Fans used to scene by scene action or shoot em-up fare would have been turned off by this episode. But "Back In The World" showed just how much Miami Vice was about more than just guns, fast cars and women, flashy clothes, and flashy story ideas.
TV is already a time consuming business and just imagine what Don Johnson had to go through during the taping of this episode, as he was the director of this episode and he had to remember and act his lines that he was given for this episode. That's a lot of work, especially for a big TV star who had so much people and responsibilities tugging at him for his time back then.
"Back In The World" was about a man named Ira Stone (Bob Balaban) who was adamant about writing a story about dead Vietnam soldiers and the heroin that was smuggled with their bodies back to the states where they were to be buried or cremated. But in the midst of trying to write this story, it was found that he was a drug user himself, a liar, a bad husband, and a nutcase.
One of the best lines I've ever heard in my life was uttered in this episode by Johnson, "Selling out, it's the American dream Tubbs." People (Americans and immigrants) sell out in this country every day, for money, to fit in, for acceptance, for show business, the opposite sex, friends, and jobs.
G. Gordon Liddy, who was big in American history for his role in the Watergate Scandal, made a interesting villain in this episode. And Miss Patti D'Arbanville, always a welcome sight for me, was a trip as the angry wife of Stone.
I've seen this episode a million times and it always intrigues me to see D'Arbanville and Johnson in that hotel scene together (as she's packing up her stuff and leaving Miami after being wronged too many times by Stone), seeing as how those two were an item around the time this episode aired.

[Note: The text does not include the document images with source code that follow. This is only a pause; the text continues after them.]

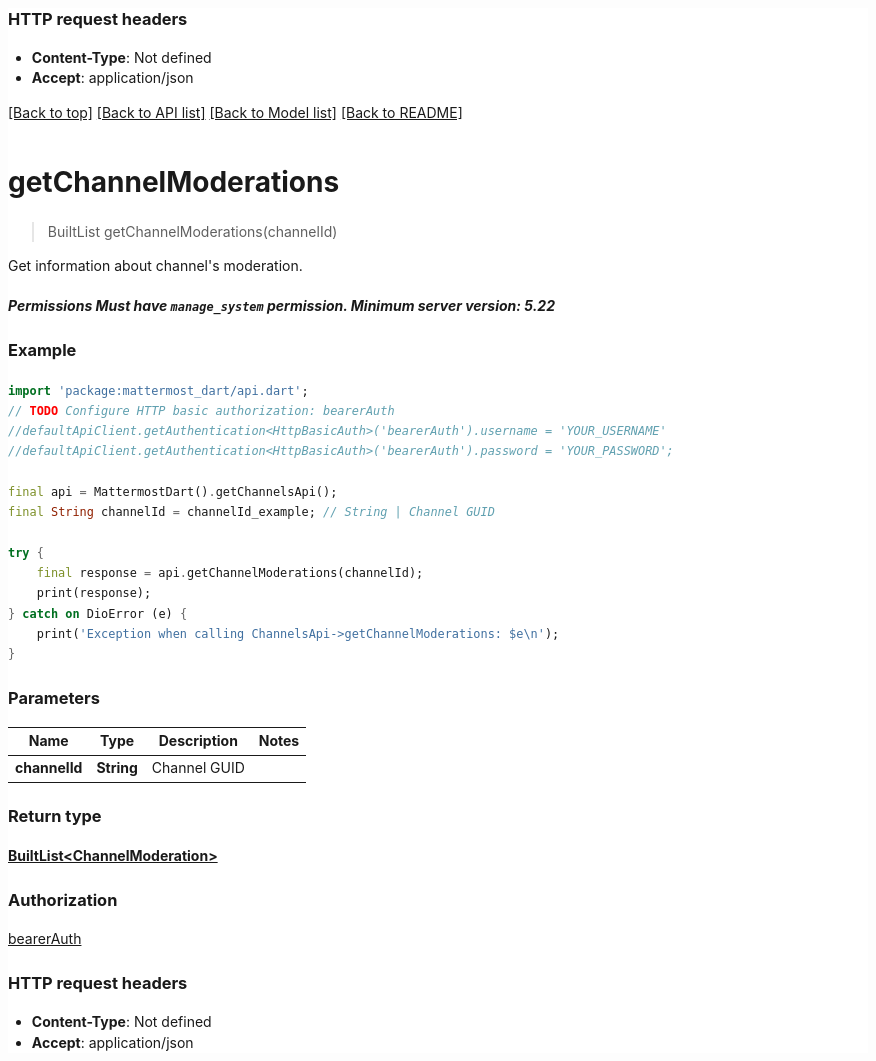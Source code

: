 ### HTTP request headers

 - **Content-Type**: Not defined
 - **Accept**: application/json

[[Back to top]](#) [[Back to API list]](../README.md#documentation-for-api-endpoints) [[Back to Model list]](../README.md#documentation-for-models) [[Back to README]](../README.md)

# **getChannelModerations**
> BuiltList<ChannelModeration> getChannelModerations(channelId)

Get information about channel's moderation.

##### Permissions Must have `manage_system` permission.  __Minimum server version__: 5.22 

### Example
```dart
import 'package:mattermost_dart/api.dart';
// TODO Configure HTTP basic authorization: bearerAuth
//defaultApiClient.getAuthentication<HttpBasicAuth>('bearerAuth').username = 'YOUR_USERNAME'
//defaultApiClient.getAuthentication<HttpBasicAuth>('bearerAuth').password = 'YOUR_PASSWORD';

final api = MattermostDart().getChannelsApi();
final String channelId = channelId_example; // String | Channel GUID

try {
    final response = api.getChannelModerations(channelId);
    print(response);
} catch on DioError (e) {
    print('Exception when calling ChannelsApi->getChannelModerations: $e\n');
}
```

### Parameters

Name | Type | Description  | Notes
------------- | ------------- | ------------- | -------------
 **channelId** | **String**| Channel GUID | 

### Return type

[**BuiltList&lt;ChannelModeration&gt;**](ChannelModeration.md)

### Authorization

[bearerAuth](../README.md#bearerAuth)

### HTTP request headers

 - **Content-Type**: Not defined
 - **Accept**: application/json
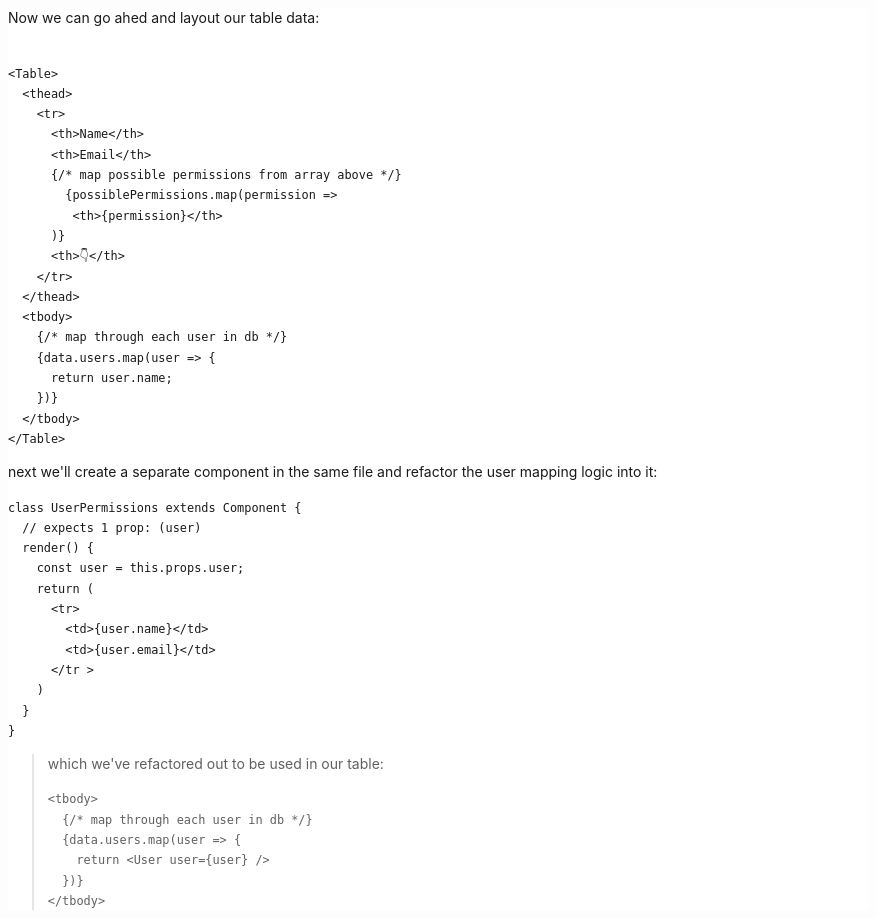 Now we can go ahed and layout our table data:

```react

<Table>
  <thead>
    <tr>
      <th>Name</th>
      <th>Email</th>
      {/* map possible permissions from array above */}
      	{possiblePermissions.map(permission =>
         <th>{permission}</th>
      )}
      <th>👇</th>
    </tr>
  </thead>
  <tbody>
    {/* map through each user in db */}
    {data.users.map(user => {
      return user.name;
    })}
  </tbody>
</Table>
```



next we'll create a separate component in the same file and refactor the user mapping logic into it:

```react
class UserPermissions extends Component {
  // expects 1 prop: (user)
  render() {
    const user = this.props.user;
    return (
      <tr>
        <td>{user.name}</td>
        <td>{user.email}</td>
      </tr >
    )
  }
}
```

>  which we've refactored out to be used in our table:
>
> ```react
> <tbody>
>   {/* map through each user in db */}
>   {data.users.map(user => {
>     return <User user={user} />
>   })}
> </tbody>
> ```
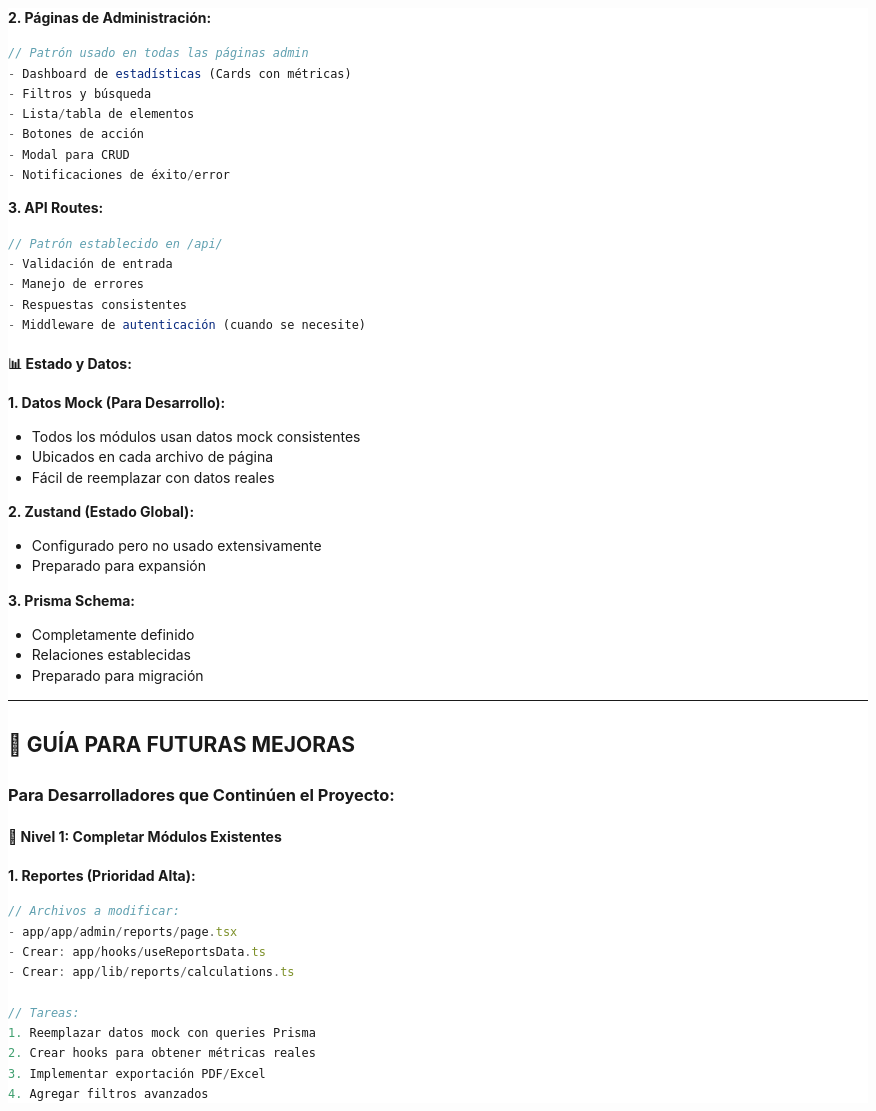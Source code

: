 **2. Páginas de Administración:**
```typescript
// Patrón usado en todas las páginas admin
- Dashboard de estadísticas (Cards con métricas)
- Filtros y búsqueda
- Lista/tabla de elementos
- Botones de acción
- Modal para CRUD
- Notificaciones de éxito/error
```

**3. API Routes:**
```typescript
// Patrón establecido en /api/
- Validación de entrada
- Manejo de errores
- Respuestas consistentes
- Middleware de autenticación (cuando se necesite)
```

#### 📊 **Estado y Datos:**

**1. Datos Mock (Para Desarrollo):**
- Todos los módulos usan datos mock consistentes
- Ubicados en cada archivo de página
- Fácil de reemplazar con datos reales

**2. Zustand (Estado Global):**
- Configurado pero no usado extensivamente
- Preparado para expansión

**3. Prisma Schema:**
- Completamente definido
- Relaciones establecidas
- Preparado para migración

---

## 🎯 **GUÍA PARA FUTURAS MEJORAS**

### **Para Desarrolladores que Continúen el Proyecto:**

#### 🚀 **Nivel 1: Completar Módulos Existentes**

**1. Reportes (Prioridad Alta):**
```typescript
// Archivos a modificar:
- app/app/admin/reports/page.tsx
- Crear: app/hooks/useReportsData.ts
- Crear: app/lib/reports/calculations.ts

// Tareas:
1. Reemplazar datos mock con queries Prisma
2. Crear hooks para obtener métricas reales
3. Implementar exportación PDF/Excel
4. Agregar filtros avanzados
```
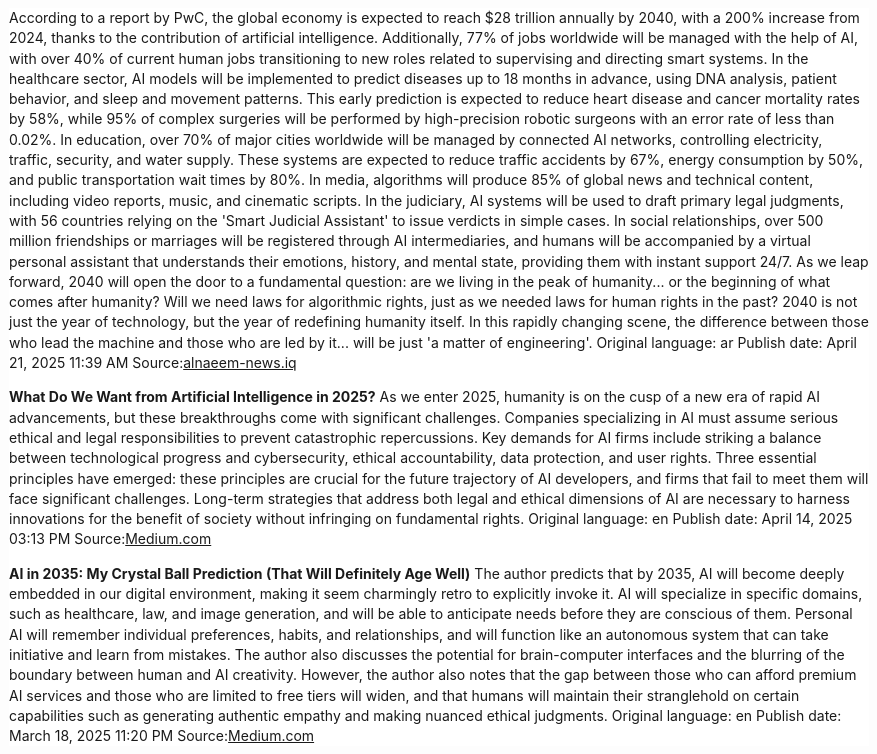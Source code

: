 According to a report by PwC, the global economy is expected to reach $28 trillion annually by 2040, with a 200% increase from 2024, thanks to the contribution of artificial intelligence. Additionally, 77% of jobs worldwide will be managed with the help of AI, with over 40% of current human jobs transitioning to new roles related to supervising and directing smart systems. In the healthcare sector, AI models will be implemented to predict diseases up to 18 months in advance, using DNA analysis, patient behavior, and sleep and movement patterns. This early prediction is expected to reduce heart disease and cancer mortality rates by 58%, while 95% of complex surgeries will be performed by high-precision robotic surgeons with an error rate of less than 0.02%. In education, over 70% of major cities worldwide will be managed by connected AI networks, controlling electricity, traffic, security, and water supply. These systems are expected to reduce traffic accidents by 67%, energy consumption by 50%, and public transportation wait times by 80%. In media, algorithms will produce 85% of global news and technical content, including video reports, music, and cinematic scripts. In the judiciary, AI systems will be used to draft primary legal judgments, with 56 countries relying on the 'Smart Judicial Assistant' to issue verdicts in simple cases. In social relationships, over 500 million friendships or marriages will be registered through AI intermediaries, and humans will be accompanied by a virtual personal assistant that understands their emotions, history, and mental state, providing them with instant support 24/7. As we leap forward, 2040 will open the door to a fundamental question: are we living in the peak of humanity... or the beginning of what comes after humanity? Will we need laws for algorithmic rights, just as we needed laws for human rights in the past? 2040 is not just the year of technology, but the year of redefining humanity itself. In this rapidly changing scene, the difference between those who lead the machine and those who are led by it... will be just 'a matter of engineering'.
Original language: ar
Publish date: April 21, 2025 11:39 AM
Source:[alnaeem-news.iq](https://www.alnaeem-news.iq/%d8%a7%d9%84%d8%b0%d9%83%d8%a7%d8%a1-%d8%a7%d9%84%d8%a7%d8%b5%d8%b7%d9%86%d8%a7%d8%b9%d9%8a-%d8%a3%d9%87%d9%84%d8%a7%d9%8b-%d8%a8%d9%83-%d9%81%d9%8a-%d8%a7%d9%84%d8%b9%d8%a7%d9%85-2040/)

**What Do We Want from Artificial Intelligence in 2025?**
As we enter 2025, humanity is on the cusp of a new era of rapid AI advancements, but these breakthroughs come with significant challenges. Companies specializing in AI must assume serious ethical and legal responsibilities to prevent catastrophic repercussions. Key demands for AI firms include striking a balance between technological progress and cybersecurity, ethical accountability, data protection, and user rights. Three essential principles have emerged: these principles are crucial for the future trajectory of AI developers, and firms that fail to meet them will face significant challenges. Long-term strategies that address both legal and ethical dimensions of AI are necessary to harness innovations for the benefit of society without infringing on fundamental rights.
Original language: en
Publish date: April 14, 2025 03:13 PM
Source:[Medium.com](https://medium.com/@Muhannned/what-do-we-want-from-artificial-intelligence-in-2025-b67be7bb919c)

**AI in 2035: My Crystal Ball Prediction (That Will Definitely Age Well)**
The author predicts that by 2035, AI will become deeply embedded in our digital environment, making it seem charmingly retro to explicitly invoke it. AI will specialize in specific domains, such as healthcare, law, and image generation, and will be able to anticipate needs before they are conscious of them. Personal AI will remember individual preferences, habits, and relationships, and will function like an autonomous system that can take initiative and learn from mistakes. The author also discusses the potential for brain-computer interfaces and the blurring of the boundary between human and AI creativity. However, the author also notes that the gap between those who can afford premium AI services and those who are limited to free tiers will widen, and that humans will maintain their stranglehold on certain capabilities such as generating authentic empathy and making nuanced ethical judgments.
Original language: en
Publish date: March 18, 2025 11:20 PM
Source:[Medium.com](https://medium.com/@vasanthr430/ai-in-2035-my-crystal-ball-prediction-that-will-definitely-age-well-b4a6f7cb99d1)

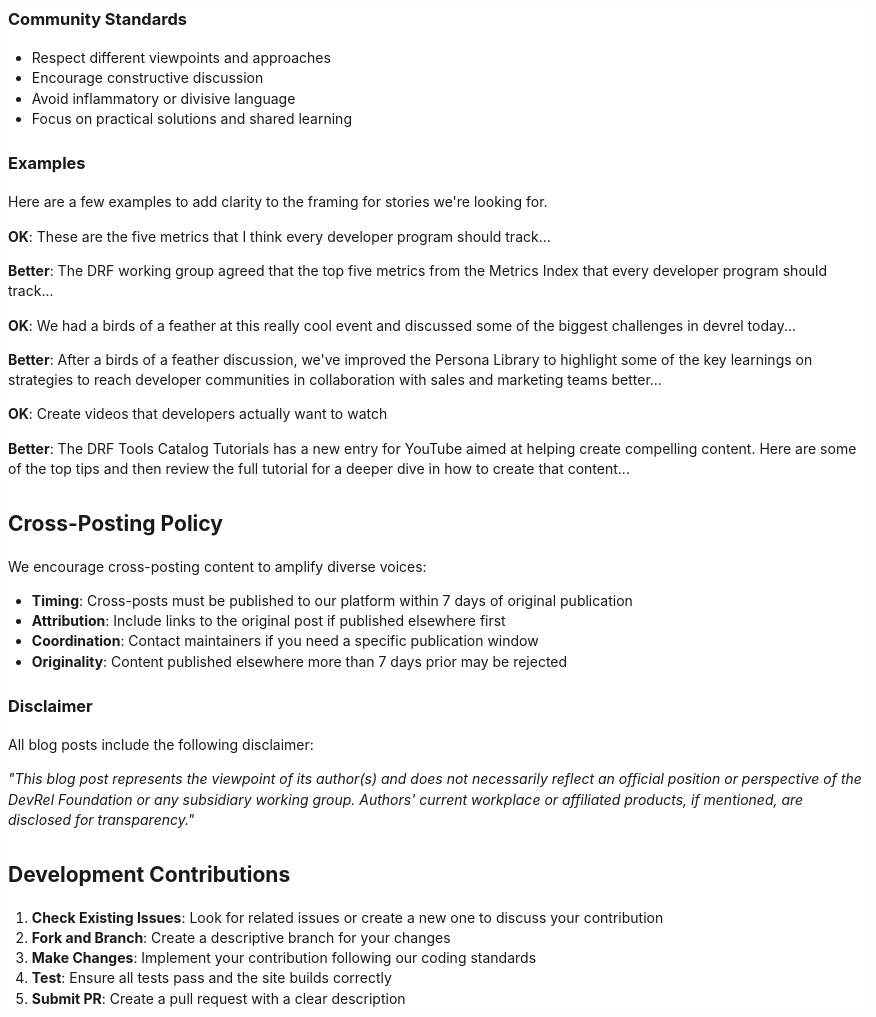 ### Community Standards

- Respect different viewpoints and approaches
- Encourage constructive discussion
- Avoid inflammatory or divisive language
- Focus on practical solutions and shared learning

### Examples

Here are a few examples to add clarity to the framing for stories we're looking for.

**OK**: These are the five metrics that I think every developer program should track...

**Better**: The DRF working group agreed that the top five metrics from the Metrics Index that every developer program should track...

**OK**: We had a birds of a feather at this really cool event and discussed some of the biggest challenges in devrel today...

**Better**: After a birds of a feather discussion, we've improved the Persona Library to highlight some of the key learnings on strategies to reach developer communities in collaboration with sales and marketing teams better...

**OK**: Create videos that developers actually want to watch

**Better**: The DRF Tools Catalog Tutorials has a new entry for YouTube aimed at helping create compelling content. Here are some of the top tips and then review the full tutorial for a deeper dive in how to create that content...

## Cross-Posting Policy

We encourage cross-posting content to amplify diverse voices:

- **Timing**: Cross-posts must be published to our platform within 7 days of original publication
- **Attribution**: Include links to the original post if published elsewhere first
- **Coordination**: Contact maintainers if you need a specific publication window
- **Originality**: Content published elsewhere more than 7 days prior may be rejected

### Disclaimer

All blog posts include the following disclaimer:

*"This blog post represents the viewpoint of its author(s) and does not necessarily reflect an official position or perspective of the DevRel Foundation or any subsidiary working group. Authors' current workplace or affiliated products, if mentioned, are disclosed for transparency."*

## Development Contributions

1. **Check Existing Issues**: Look for related issues or create a new one to discuss your contribution
2. **Fork and Branch**: Create a descriptive branch for your changes
3. **Make Changes**: Implement your contribution following our coding standards
4. **Test**: Ensure all tests pass and the site builds correctly
5. **Submit PR**: Create a pull request with a clear description
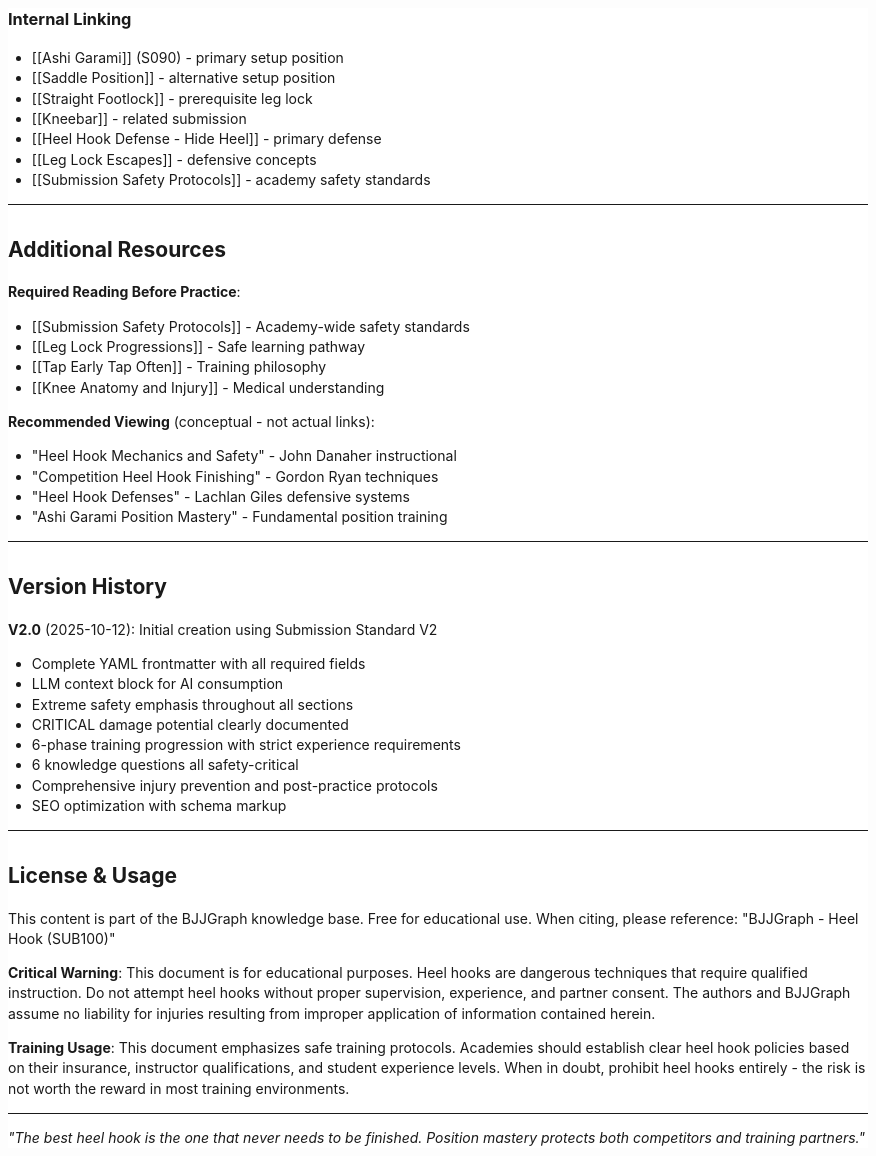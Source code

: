 ### Internal Linking
- [[Ashi Garami]] (S090) - primary setup position
- [[Saddle Position]] - alternative setup position
- [[Straight Footlock]] - prerequisite leg lock
- [[Kneebar]] - related submission
- [[Heel Hook Defense - Hide Heel]] - primary defense
- [[Leg Lock Escapes]] - defensive concepts
- [[Submission Safety Protocols]] - academy safety standards

---

## Additional Resources

**Required Reading Before Practice**:
- [[Submission Safety Protocols]] - Academy-wide safety standards
- [[Leg Lock Progressions]] - Safe learning pathway
- [[Tap Early Tap Often]] - Training philosophy
- [[Knee Anatomy and Injury]] - Medical understanding

**Recommended Viewing** (conceptual - not actual links):
- "Heel Hook Mechanics and Safety" - John Danaher instructional
- "Competition Heel Hook Finishing" - Gordon Ryan techniques
- "Heel Hook Defenses" - Lachlan Giles defensive systems
- "Ashi Garami Position Mastery" - Fundamental position training

---

## Version History

**V2.0** (2025-10-12): Initial creation using Submission Standard V2
- Complete YAML frontmatter with all required fields
- LLM context block for AI consumption
- Extreme safety emphasis throughout all sections
- CRITICAL damage potential clearly documented
- 6-phase training progression with strict experience requirements
- 6 knowledge questions all safety-critical
- Comprehensive injury prevention and post-practice protocols
- SEO optimization with schema markup

---

## License & Usage

This content is part of the BJJGraph knowledge base. Free for educational use. When citing, please reference: "BJJGraph - Heel Hook (SUB100)"

**Critical Warning**: This document is for educational purposes. Heel hooks are dangerous techniques that require qualified instruction. Do not attempt heel hooks without proper supervision, experience, and partner consent. The authors and BJJGraph assume no liability for injuries resulting from improper application of information contained herein.

**Training Usage**: This document emphasizes safe training protocols. Academies should establish clear heel hook policies based on their insurance, instructor qualifications, and student experience levels. When in doubt, prohibit heel hooks entirely - the risk is not worth the reward in most training environments.

---

*"The best heel hook is the one that never needs to be finished. Position mastery protects both competitors and training partners."*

The last scene accompanied by The Doors' "My Eyes Have Seen You" was a classic event in this show's history. I loved it how Crockett and Tubbs were quietly and stealthily trying to eliminate or bring to justice Maynard and that Laotian goon of his. The camera close-ups of Crockett and Tubbs' eyes and the synchronization of that Doors song with their every movement was just beautiful for me. One of my favorite scenes in the show's 5 year run.